Integrity of Persuasion
While people persuade and manipulate in order to get others to do what they want, persuasion is more honest. When you persuade someone, you are simply presenting your product, service or argument in the best possible light. You don't need to lie, omit details or intimidate the other person. Rather, persuasion is truthful -- the facts presented are real. It is giving people information they did not previously have in a clear, logical manner in order to convince them by informing them rather than manipulating them.
Manipulation and Lying
Manipulation is about getting people to do what you want through subversive manners that lack truth. So where someone may persuade someone else by giving them facts, a manipulator may make up or imply facts. Manipulators don't care how they get their result as long as they get it, which means they are less concerned with the facts and integrity of their process.
Facts Versus Emotions
Persuasion uses facts, while manipulation relies on emotions. This is because emotions are less concrete and harder to pin down than facts are. If, for example, one car gets 20 percent better mileage than another, a salesman would have to use manipulation in order to sell the second car to a financially discerning customer. Rather than focus on the raw facts (the mileage), the salesman may manipulate the customer by selling the second car in terms of how it makes the prospective buyer feel.

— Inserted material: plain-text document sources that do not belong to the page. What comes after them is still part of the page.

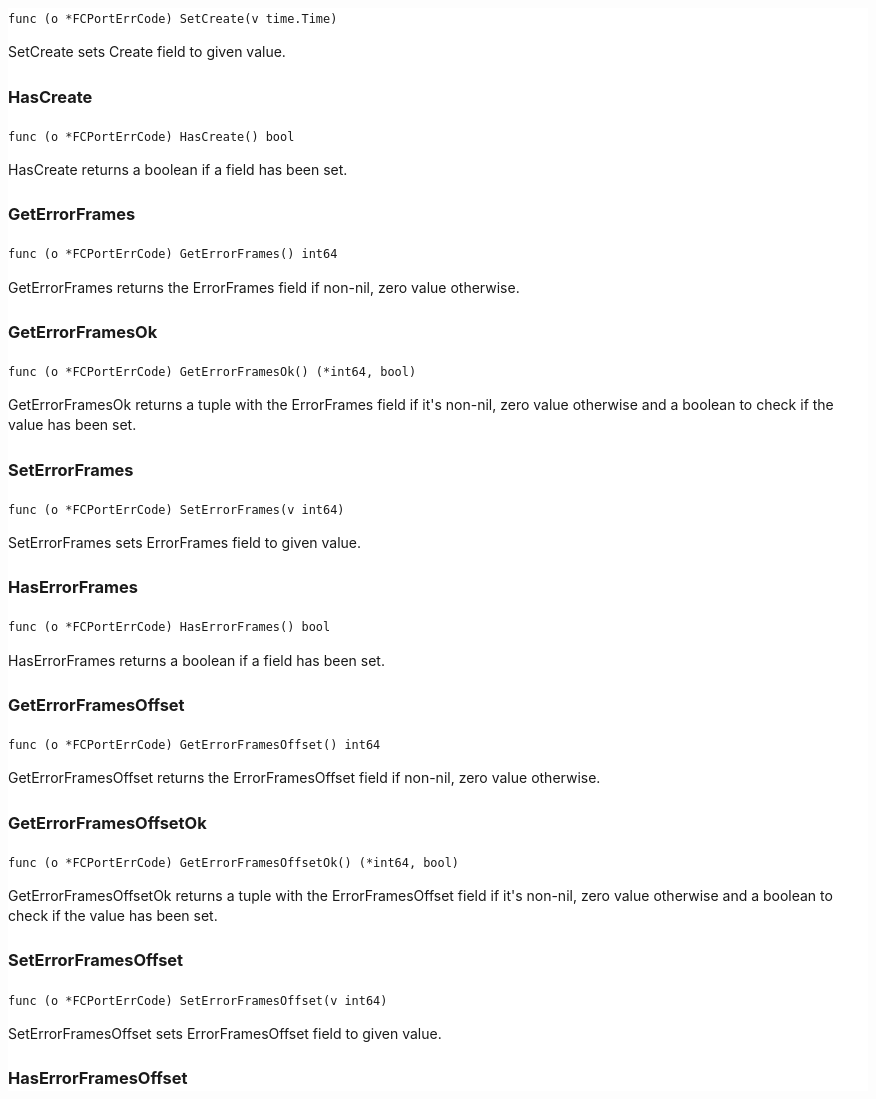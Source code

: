 `func (o *FCPortErrCode) SetCreate(v time.Time)`

SetCreate sets Create field to given value.

### HasCreate

`func (o *FCPortErrCode) HasCreate() bool`

HasCreate returns a boolean if a field has been set.

### GetErrorFrames

`func (o *FCPortErrCode) GetErrorFrames() int64`

GetErrorFrames returns the ErrorFrames field if non-nil, zero value otherwise.

### GetErrorFramesOk

`func (o *FCPortErrCode) GetErrorFramesOk() (*int64, bool)`

GetErrorFramesOk returns a tuple with the ErrorFrames field if it's non-nil, zero value otherwise
and a boolean to check if the value has been set.

### SetErrorFrames

`func (o *FCPortErrCode) SetErrorFrames(v int64)`

SetErrorFrames sets ErrorFrames field to given value.

### HasErrorFrames

`func (o *FCPortErrCode) HasErrorFrames() bool`

HasErrorFrames returns a boolean if a field has been set.

### GetErrorFramesOffset

`func (o *FCPortErrCode) GetErrorFramesOffset() int64`

GetErrorFramesOffset returns the ErrorFramesOffset field if non-nil, zero value otherwise.

### GetErrorFramesOffsetOk

`func (o *FCPortErrCode) GetErrorFramesOffsetOk() (*int64, bool)`

GetErrorFramesOffsetOk returns a tuple with the ErrorFramesOffset field if it's non-nil, zero value otherwise
and a boolean to check if the value has been set.

### SetErrorFramesOffset

`func (o *FCPortErrCode) SetErrorFramesOffset(v int64)`

SetErrorFramesOffset sets ErrorFramesOffset field to given value.

### HasErrorFramesOffset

Bob Burg, a successful salesman, speaker and writer, describes persuasion and manipulation in terms of what the persuader (or manipulator) wants. A persuader will serve the person he is persuading; he will sell a product or service that he genuinely believes will add value to his customer's business or life. A manipulator, on the other hand, focuses solely on himself. He is not serving another person but rather targeting someone for his own ends. This is the key difference between persuading and manipulating.